Uma designer de 27 anos entrou em um salão de beleza na Barra Funda, zona oeste de São Paulo, sacou uma faca da bolsa e golpeou o cabeleireiro pelas costas. O motivo: insatisfação com um corte de franja feito quase um mês antes. O profissional sobreviveu, mas o ataque premeditado expôs a vulnerabilidade de trabalhadores do setor de beleza diante de reações desproporcionais de clientes.
O caso ocorreu em 5 de maio de 2026 e ganhou repercussão nacional após a vítima, Eduardo Ferrari, de 29 anos, classificar a ação como “tentativa de assassinato”. A agressora, Laís Gabriela Barbosa da Cunha, foi presa em flagrante, mas liberada após depoimento, conforme divulgado pela Secretaria de Segurança Pública de São Paulo.

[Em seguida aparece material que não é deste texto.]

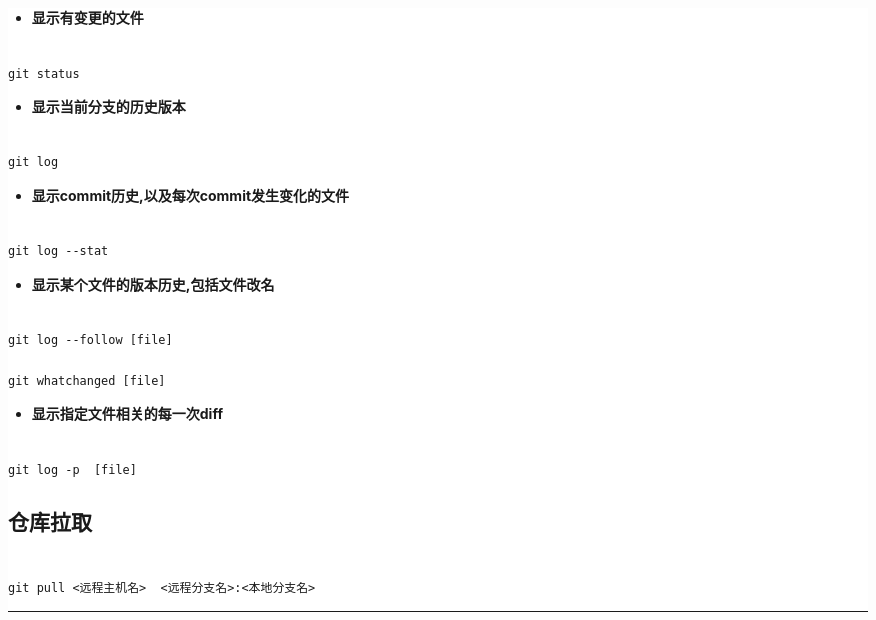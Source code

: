
  - **显示有变更的文件**


  ```shell

  git status

  ```


  - **显示当前分支的历史版本**


  ```shell

  git log

  ```


  - **显示commit历史,以及每次commit发生变化的文件**


  ```shell

  git log --stat

  ```


  - **显示某个文件的版本历史,包括文件改名**


  ```shell

  git log --follow [file]

  git whatchanged [file]

  ```


  - **显示指定文件相关的每一次diff**


  ```shell

  git log -p  [file]

  ```


  ## 仓库拉取


  ```shell

  git pull <远程主机名>  <远程分支名>:<本地分支名>

  ```


  ---


  [1]: http://math.stackexchange.com/
  [2]: https://github.com/jmcmanus/pagedown-extra "Pagedown Extra"
  [4]: http://bramp.github.io/js-sequence-diagrams/
  [5]: http://adrai.github.io/flowchart.js/
  [6]: https://github.com/benweet/stackedit
  [7]: http://www.cnblogs.com/probemark/p/5876821.html
[1]: http://math.stackexchange.com/
[2]: https://github.com/jmcmanus/pagedown-extra "Pagedown Extra"
[3]: http://meta.math.stackexchange.com/questions/5020/mathjax-basic-tutorial-and-quick-reference
[4]: http://bramp.github.io/js-sequence-diagrams/
[5]: http://adrai.github.io/flowchart.js/
[6]: https://github.com/benweet/stackedit
[7]: http://www.cnblogs.com/probemark/p/5876821.html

Segundo a Polícia Civil de São Paulo, a cliente já havia enviado ameaças pelo WhatsApp semanas antes, afirmando que iria “tacar fogo” no profissional. O procedimento capilar que originou a insatisfação fora realizado no início de abril, e desde então Laís nutria o desejo de vingança, planejando o ataque.
Cronologia de um ataque premeditado
A sequência de eventos reconstituída pela investigação policial revela uma escalada que passou longe de um impulso momentâneo. Mensagens obtidas pela polícia mostram que Laís Gabriela usou o WhatsApp para ameaçar Eduardo Ferrari, prometendo atear fogo nele. Essas comunicações ocorreram semanas antes do ataque, indicando premeditação.

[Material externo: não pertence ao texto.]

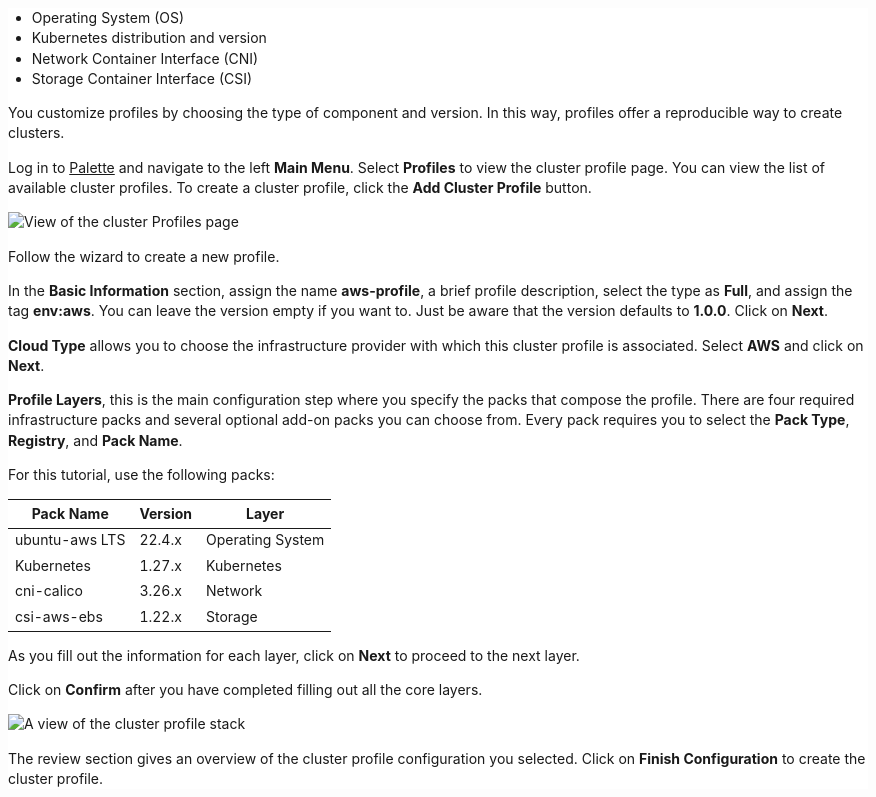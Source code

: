 - Operating System (OS)
- Kubernetes distribution and version
- Network Container Interface (CNI)
- Storage Container Interface (CSI)

You customize profiles by choosing the type of component and version. In this way, profiles offer a reproducible way to
create clusters.

Log in to [Palette](https://console.spectrocloud.com) and navigate to the left **Main Menu**. Select **Profiles** to
view the cluster profile page. You can view the list of available cluster profiles. To create a cluster profile, click
the **Add Cluster Profile** button.

![View of the cluster Profiles page](/tutorials/deploy-clusters/clusters_public-cloud_deploy-k8s-cluster_profile_list_view.webp)

Follow the wizard to create a new profile.

In the **Basic Information** section, assign the name **aws-profile**, a brief profile description, select the type as
**Full**, and assign the tag **env:aws**. You can leave the version empty if you want to. Just be aware that the version
defaults to **1.0.0**. Click on **Next**.

**Cloud Type** allows you to choose the infrastructure provider with which this cluster profile is associated. Select
**AWS** and click on **Next**.

**Profile Layers**, this is the main configuration step where you specify the packs that compose the profile. There are
four required infrastructure packs and several optional add-on packs you can choose from. Every pack requires you to
select the **Pack Type**, **Registry**, and **Pack Name**.

For this tutorial, use the following packs:

| Pack Name      | Version | Layer            |
| -------------- | ------- | ---------------- |
| ubuntu-aws LTS | 22.4.x  | Operating System |
| Kubernetes     | 1.27.x  | Kubernetes       |
| cni-calico     | 3.26.x  | Network          |
| csi-aws-ebs    | 1.22.x  | Storage          |

As you fill out the information for each layer, click on **Next** to proceed to the next layer.

Click on **Confirm** after you have completed filling out all the core layers.

![A view of the cluster profile stack](/tutorials/deploy-clusters/aws/clusters_public-cloud_deploy-k8s-cluster_clusters_parameters.webp)

The review section gives an overview of the cluster profile configuration you selected. Click on **Finish
Configuration** to create the cluster profile.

No dia do crime, testemunhas relataram à polícia que a designer entrou no salão, iniciou uma discussão sobre o corte e, em seguida, retirou uma faca da bolsa. “Foi uma tentativa de assassinato”, declarou Eduardo Ferrari, descrevendo que foi atingido pelas costas e não teve chance de defesa. A agressora foi contida por outras pessoas no local e presa em flagrante.
A cronologia expõe como uma insatisfação estética pode evoluir para violência extrema quando não há mecanismos de proteção eficazes. O intervalo entre o procedimento e o ataque demonstra que houve tempo para que medidas preventivas fossem acionadas, mas a legislação atual não oferece respaldo para intervenções precoces nesse tipo de conflito.
Resposta judicial branda e debate sobre impunidade
Apesar da gravidade do ataque, Laís Gabriela foi liberada após prestar depoimento e responderá em liberdade por lesão corporal e ameaça, conforme a Secretaria de Segurança Pública de São Paulo. O Tribunal de Justiça de São Paulo confirmou que não houve pedido de prisão preventiva, e a investigação prossegue sem medidas cautelares mais severas.
A tipificação adotada pela autoridade policial contrasta com os relatos de premeditação e violência. “Tentativa de assassinato”, reiterou Eduardo Ferrari, contestando o enquadramento dado ao caso. A acusação de tentativa de homicídio não foi formalizada, mesmo diante de evidências de ameaças prévias e do uso de arma branca.
“Estou totalmente arrependida”, declarou Laís Gabriela em entrevista ao Balanço Geral, da Record, após sua liberação. A declaração, contudo, não afasta o questionamento sobre a eficácia do sistema judicial em proteger profissionais de serviços que ficam expostos a agressões motivadas por insatisfação de clientes.
Lacuna legal para violência em relações de consumo
O Código Penal brasileiro enquadra o ataque como lesão corporal leve, crime com pena de três meses a um ano de detenção, conforme o artigo 129. A ameaça, também imputada à agressora, é considerada infração de menor potencial ofensivo, com pena de um a seis meses de detenção, nos termos do artigo 147. A tipificação branda ignora o contexto de premeditação e o uso de arma.
Segundo o boletim de ocorrência citado pela Polícia Civil de São Paulo, a designer responderá em liberdade, o que reacendeu o debate sobre a proteção legal de profissionais de serviços. O caso expõe uma lacuna na legislação: não há agravante específica para violência motivada por insatisfação em relações de consumo, diferentemente do que ocorre em crimes contra a honra praticados contra funcionários públicos no exercício da função.
Especialistas em direito penal apontam que a conduta poderia ser reclassificada como tentativa de homicídio, a depender da intenção da agressora. No entanto, a autoridade policial optou pelo enquadramento mais leve, deixando prestadores de serviço vulneráveis a agressões extremas sem uma resposta proporcional do Estado.